### Data
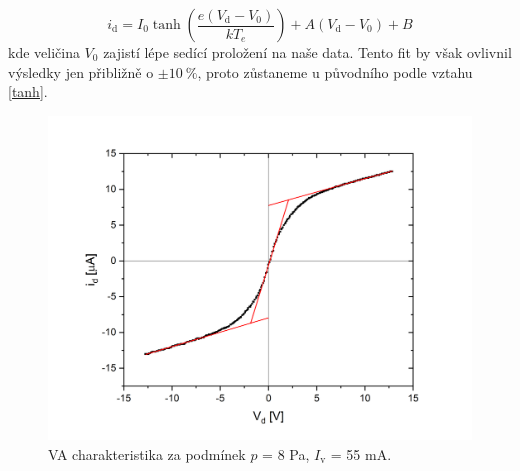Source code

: \documentclass[a4paper,12pt]{article}
\begin{document}
\begin{equation}
	i_\text{{d}} = I_0 \tanh\left( \frac{e (V_\text{d} - V_0) }{k T_e} \right) + A (V_\text{d} - V_0) + B 
\end{equation}
kde veličina $V_0$ zajistí lépe sedící proložení na naše data.
Tento fit by však ovlivnil výsledky jen přibližně o $\pm 10~\%$, proto zůstaneme u původního podle
vztahu \eqref{tanh}.

\newpage
\begin{figure}[h!]
	\centering
	\includegraphics[width=130mm]{dvojna1.png}
	\caption{VA charakteristika za podmínek $p$ = 8 \si{\pascal}, $I_\text{{v}}$ = 55 \si{\milli\ampere}.}
	\label{dvojna1}
\end{figure}
\end{document}
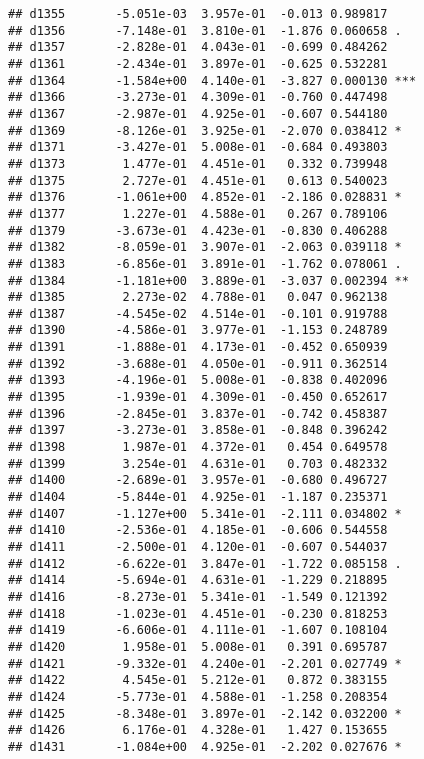 \documentclass[
]{article}
\begin{document}
\begin{verbatim}
## d1355       -5.051e-03  3.957e-01  -0.013 0.989817    
## d1356       -7.148e-01  3.810e-01  -1.876 0.060658 .  
## d1357       -2.828e-01  4.043e-01  -0.699 0.484262    
## d1361       -2.434e-01  3.897e-01  -0.625 0.532281    
## d1364       -1.584e+00  4.140e-01  -3.827 0.000130 ***
## d1366       -3.273e-01  4.309e-01  -0.760 0.447498    
## d1367       -2.987e-01  4.925e-01  -0.607 0.544180    
## d1369       -8.126e-01  3.925e-01  -2.070 0.038412 *  
## d1371       -3.427e-01  5.008e-01  -0.684 0.493803    
## d1373        1.477e-01  4.451e-01   0.332 0.739948    
## d1375        2.727e-01  4.451e-01   0.613 0.540023    
## d1376       -1.061e+00  4.852e-01  -2.186 0.028831 *  
## d1377        1.227e-01  4.588e-01   0.267 0.789106    
## d1379       -3.673e-01  4.423e-01  -0.830 0.406288    
## d1382       -8.059e-01  3.907e-01  -2.063 0.039118 *  
## d1383       -6.856e-01  3.891e-01  -1.762 0.078061 .  
## d1384       -1.181e+00  3.889e-01  -3.037 0.002394 ** 
## d1385        2.273e-02  4.788e-01   0.047 0.962138    
## d1387       -4.545e-02  4.514e-01  -0.101 0.919788    
## d1390       -4.586e-01  3.977e-01  -1.153 0.248789    
## d1391       -1.888e-01  4.173e-01  -0.452 0.650939    
## d1392       -3.688e-01  4.050e-01  -0.911 0.362514    
## d1393       -4.196e-01  5.008e-01  -0.838 0.402096    
## d1395       -1.939e-01  4.309e-01  -0.450 0.652617    
## d1396       -2.845e-01  3.837e-01  -0.742 0.458387    
## d1397       -3.273e-01  3.858e-01  -0.848 0.396242    
## d1398        1.987e-01  4.372e-01   0.454 0.649578    
## d1399        3.254e-01  4.631e-01   0.703 0.482332    
## d1400       -2.689e-01  3.957e-01  -0.680 0.496727    
## d1404       -5.844e-01  4.925e-01  -1.187 0.235371    
## d1407       -1.127e+00  5.341e-01  -2.111 0.034802 *  
## d1410       -2.536e-01  4.185e-01  -0.606 0.544558    
## d1411       -2.500e-01  4.120e-01  -0.607 0.544037    
## d1412       -6.622e-01  3.847e-01  -1.722 0.085158 .  
## d1414       -5.694e-01  4.631e-01  -1.229 0.218895    
## d1416       -8.273e-01  5.341e-01  -1.549 0.121392    
## d1418       -1.023e-01  4.451e-01  -0.230 0.818253    
## d1419       -6.606e-01  4.111e-01  -1.607 0.108104    
## d1420        1.958e-01  5.008e-01   0.391 0.695787    
## d1421       -9.332e-01  4.240e-01  -2.201 0.027749 *  
## d1422        4.545e-01  5.212e-01   0.872 0.383155    
## d1424       -5.773e-01  4.588e-01  -1.258 0.208354    
## d1425       -8.348e-01  3.897e-01  -2.142 0.032200 *  
## d1426        6.176e-01  4.328e-01   1.427 0.153655    
## d1431       -1.084e+00  4.925e-01  -2.202 0.027676 *  

\end{verbatim}
\end{document}
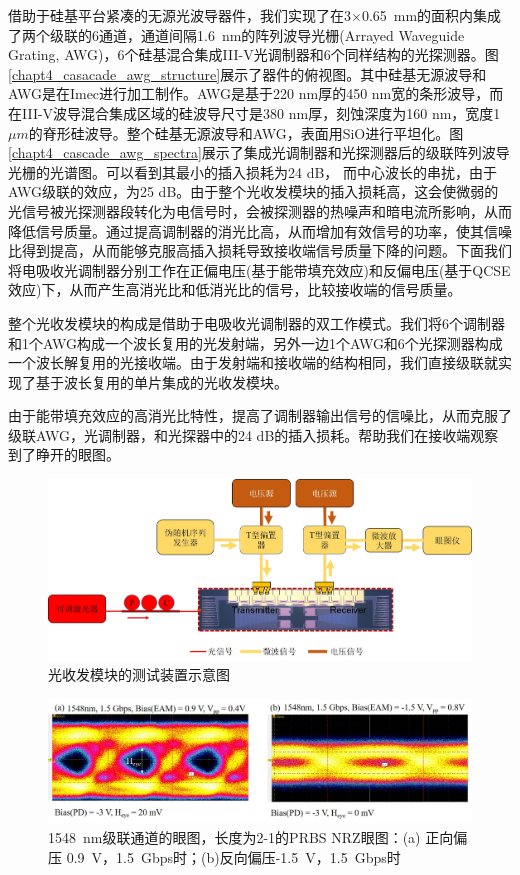 借助于硅基平台紧凑的无源光波导器件，我们实现了在3$\times$0.65~mm的面积内集成了两个级联的6通道，通道间隔1.6~nm的阵列波导光栅(Arrayed Waveguide Grating, AWG)，6个硅基混合集成III-V光调制器和6个同样结构的光探测器。图\ref{chapt4_casacade_awg_structure}展示了器件的俯视图。其中硅基无源波导和AWG是在Imec进行加工制作\cite{Imec}。AWG是基于220 nm厚的450 nm宽的条形波导，而在III-V波导混合集成区域的硅波导尺寸是380 nm厚，刻蚀深度为160 nm，宽度1 $\mu m$的脊形硅波导。整个硅基无源波导和AWG，表面用SiO进行平坦化。图\ref{chapt4_cascade_awg_spectra}展示了集成光调制器和光探测器后的级联阵列波导光栅的光谱图。可以看到其最小的插入损耗为24 dB， 而中心波长的串扰，由于AWG级联的效应，为25 dB。由于整个光收发模块的插入损耗高，这会使微弱的光信号被光探测器段转化为电信号时，会被探测器的热噪声和暗电流所影响，从而降低信号质量。通过提高调制器的消光比高，从而增加有效信号的功率，使其信噪比得到提高，从而能够克服高插入损耗导致接收端信号质量下降的问题。下面我们将电吸收光调制器分别工作在正偏电压(基于能带填充效应)和反偏电压(基于QCSE效应)下，从而产生高消光比和低消光比的信号，比较接收端的信号质量。

整个光收发模块的构成是借助于电吸收光调制器的双工作模式。我们将6个调制器和1个AWG构成一个波长复用的光发射端，另外一边1个AWG和6个光探测器构成一个波长解复用的光接收端。由于发射端和接收端的结构相同，我们直接级联就实现了基于波长复用的单片集成的光收发模块。

由于能带填充效应的高消光比特性，提高了调制器输出信号的信噪比，从而克服了级联AWG，光调制器，和光探器中的24 dB的插入损耗。帮助我们在接收端观察到了睁开的眼图。

\begin{figure}[htb]
	\centering
	\includegraphics[width=15cm]{./Pictures/chapt4_tranciever_measure.jpg}
	\caption{光收发模块的测试装置示意图}
	\label{chapt4_tranciever_measure}
\end{figure}

\begin{figure}[htb]
	\centering
	\includegraphics[width=15cm]{./Pictures/chapt4_cascade_eyediagram.jpg}
	\caption{1548~nm级联通道的眼图，长度为2-1的PRBS NRZ眼图：(a) 正向偏压 0.9~V，1.5~Gbps时；(b)反向偏压-1.5~V，1.5~Gbps时}
	\label{chapt4_cascade_eyediagram}
\end{figure}

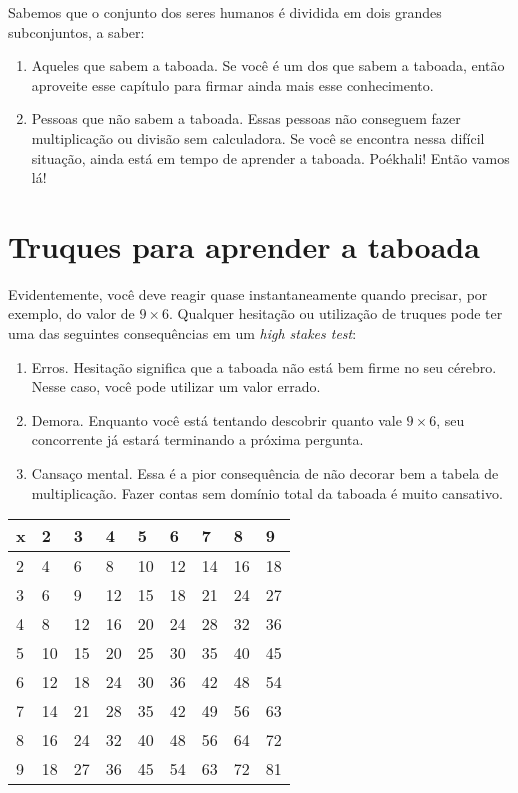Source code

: \documentclass[12pt]{book}
\begin{document}
Sabemos que o conjunto dos seres humanos
é dividida em dois grandes subconjuntos, a saber:
\begin{enumerate}
\item Aqueles que sabem a taboada. Se você é um
dos que sabem a taboada, então aproveite esse
capítulo para firmar ainda mais esse conhecimento.
\item Pessoas que não sabem a taboada. Essas
pessoas não conseguem fazer multiplicação ou divisão
sem calculadora. Se você se encontra
nessa difícil situação, ainda está em tempo de
aprender a taboada. Poékhali! Então vamos lá!
\end{enumerate}

\section{Truques para aprender a taboada}
Evidentemente, você deve reagir quase instantaneamente
quando precisar, por exemplo, do valor de $9\times 6$.
Qualquer hesitação ou utilização de truques pode ter
uma das seguintes consequências em um {\em high stakes test}:
\begin{enumerate}
\item Erros. Hesitação significa que a taboada não está
bem firme no seu cérebro. Nesse caso, você pode utilizar
um valor errado.
\item Demora. Enquanto você está tentando descobrir quanto
vale $9\times 6$, seu concorrente já estará terminando
a próxima pergunta.
\item Cansaço mental. Essa é a pior consequência de não
decorar bem a tabela de multiplicação. Fazer contas sem
domínio total da taboada é muito cansativo.
\end{enumerate}

\begin{tabular}{p{1cm}p{1cm}p{1cm}p{1cm}p{1cm}p{1cm}p{1cm}p{1cm}p{1cm}}
\hline
x & 2  & 3  & 4  & 5  & 6  & 7  & 8  & 9  \\
\hline
2 & 4  & 6  & 8  & 10 & 12   & 14    & 16 & 18 \\
\hline
3 & 6   & 9   & 12   & 15   & 18   & 21   & 24   & 27   \\
\hline
4 & 8   & 12   & 16   & 20   & 24   & 28   & 32   & 36   \\
\hline
5 & 10   & 15   & 20   & 25   & 30   & 35   & 40   & 45   \\
\hline
6 & 12   & 18   & 24   & 30   & 36   & 42   & 48   & 54   \\
\hline
7 & 14   & 21   & 28   & 35   & 42   & 49   & 56   & 63   \\
\hline
8 & 16   & 24   & 32   & 40   & 48   & 56   & 64   & 72   \\
\hline
9 & 18   & 27   & 36   & 45   & 54   & 63   & 72   & 81   \\
\hline
\end{tabular}
\end{document}
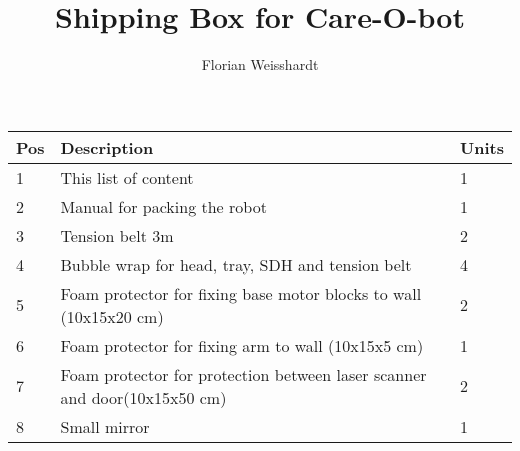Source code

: \documentclass{article}
\title{Shipping Box for Care-O-bot} %
\author{Florian Weisshardt} %
\begin{document}
\maketitle %

\begin{tabular}{|l|l|l|}
\hline
\textbf{Pos} & \textbf{Description} & \textbf{Units}\\
\hline\hline
1 & This list of content & 1\\
2 & Manual for packing the robot & 1\\
3 & Tension belt 3m & 2\\
4 & Bubble wrap for head, tray, SDH and tension belt & 4\\
5 & Foam protector for fixing base motor blocks to wall (10x15x20 cm) & 2\\
6 & Foam protector for fixing arm to wall (10x15x5 cm) & 1\\
7 & Foam protector for protection between laser scanner and door(10x15x50 cm) & 2\\
8 & Small mirror & 1\\
\hline
\end{tabular}
\end{document}
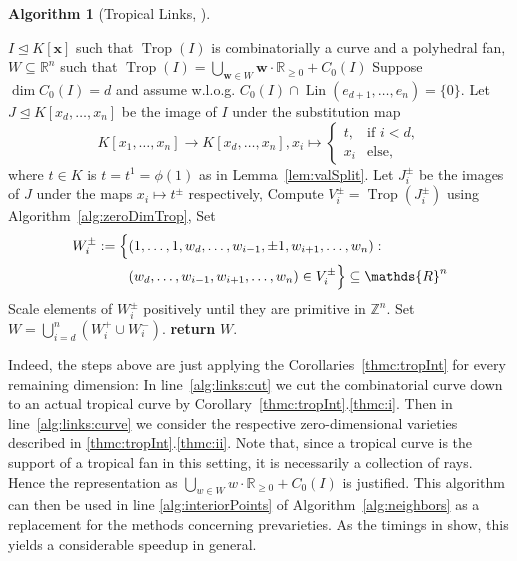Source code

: \documentclass[
  paper=a4,
  titlepage,
  bibliography=totoc,
  pagesize=pdftex
]{scrartcl}
\numberwithin{figure}{section}
\numberwithin{equation}{section}
\numberwithin{table}{section}
\newcommand*\setZ{\mathds{Z}}
\newcommand*\setR{\mathds{R}}
\let\vec\mathbf
\let\idealof\trianglelefteq
\DeclareMathOperator{\Trop}{Trop}
\DeclareMathOperator{\Lin}{Lin}
\theoremstyle{definition}
\newtheorem{algo}[definition]{Algorithm}
\numberwithin{definition}{section}
\begin{document}
\begin{algo}[Tropical Links, {\cite[Algorithm~4.5]{tropPointsLinks}}]\
  \label{alg:tropLinks}
  \begin{algorithmic}[1]
    \Require $I \idealof K[\vec x]$ such that $\Trop(I)$ is combinatorially a curve and a
    polyhedral fan,
    \Ensure $W \subseteq \setR^n$ such that $\Trop(I) = \bigcup_{\vec w \in W} \vec w
      \cdot \setR_{\geq0} + C_0(I)$
    \State Suppose $\dim C_0(I) = d$ and assume w.l.o.g. $C_0(I) \cap \Lin(e_{d+1}, \dots,
      e_n) = \{0\}$.
    \State Let $J \idealof K[x_d, \dots, x_n]$ be the image of $I$ under the substitution
      map
      \[
        K[x_1, \dots, x_n] \to K[x_d, \dots, x_n], x_i \mapsto
        \begin{cases}
          t, & \text{if } i < d, \\
          x_i & \text{else},
        \end{cases}
      \]
      where $t \in K$ is $t = t^1 = \phi(1)$ as in Lemma~\ref{lem:valSplit}.
      \label{alg:links:cut}
      \State Let $J_i^\pm$ be the images of $J$ under the maps $x_i \mapsto t^\pm$
        respectively,
        \label{alg:links:curve}
      \State Compute $V_i^\pm = \Trop(J_i^\pm)$ using Algorithm~\ref{alg:zeroDimTrop},
      \State Set
        \begin{align*}
          W_i^\pm := \Bigl\{
            &(1, \dots, 1, w_d, \dots, w_{i-1}, \pm1, w_{i+1}, \dots, w_n) : \\
            &(w_d, \dots, w_{i-1}, w_{i+1}, \dots, w_n) \in V_i^\pm
          \Bigr\} \subseteq \setR^n
        \end{align*}
      \State Scale elements of $W_i^\pm$ positively until they are primitive in $\setZ^n$.
    \EndFor
    \State Set $W = \bigcup_{i=d}^n (W_i^+ \cup W_i^-)$.
    \State\textbf{return} $W$.
  \end{algorithmic}
\end{algo}

Indeed, the steps above are just applying the Corollaries~\ref{thmc:tropInt} for every
remaining dimension: In line~\ref{alg:links:cut} we cut the combinatorial curve down to an
actual tropical curve by Corollary~\ref{thmc:tropInt}.\ref{thmc:i}. Then in
line~\ref{alg:links:curve} we consider the respective zero-dimensional varieties described
in \ref{thmc:tropInt}.\ref{thmc:ii}. Note that, since a tropical curve is the support
of a tropical fan in this setting, it is necessarily a collection of rays. Hence the
representation as $\bigcup_{w \in W} w\cdot \setR_{\geq0} + C_0(I)$ is justified. This
algorithm can then be used in line \ref{alg:interiorPoints} of
Algorithm~\ref{alg:neighbors} as a replacement for the methods concerning prevarieties. As
the timings in \cite{tropPointsLinks} show, this yields a considerable speedup in general.
\end{document}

### Activity
Working from the records above, write out verbatim only the lines from the line containing "Sabemos que o conjunto dos seres humanos" through the line containing "dos que sabem a taboada, então aproveite esse".

### Output of the exercise
Sabemos que o conjunto dos seres humanos
é dividida em dois grandes subconjuntos, a saber:
\begin{enumerate}
\item Aqueles que sabem a taboada. Se você é um
dos que sabem a taboada, então aproveite esse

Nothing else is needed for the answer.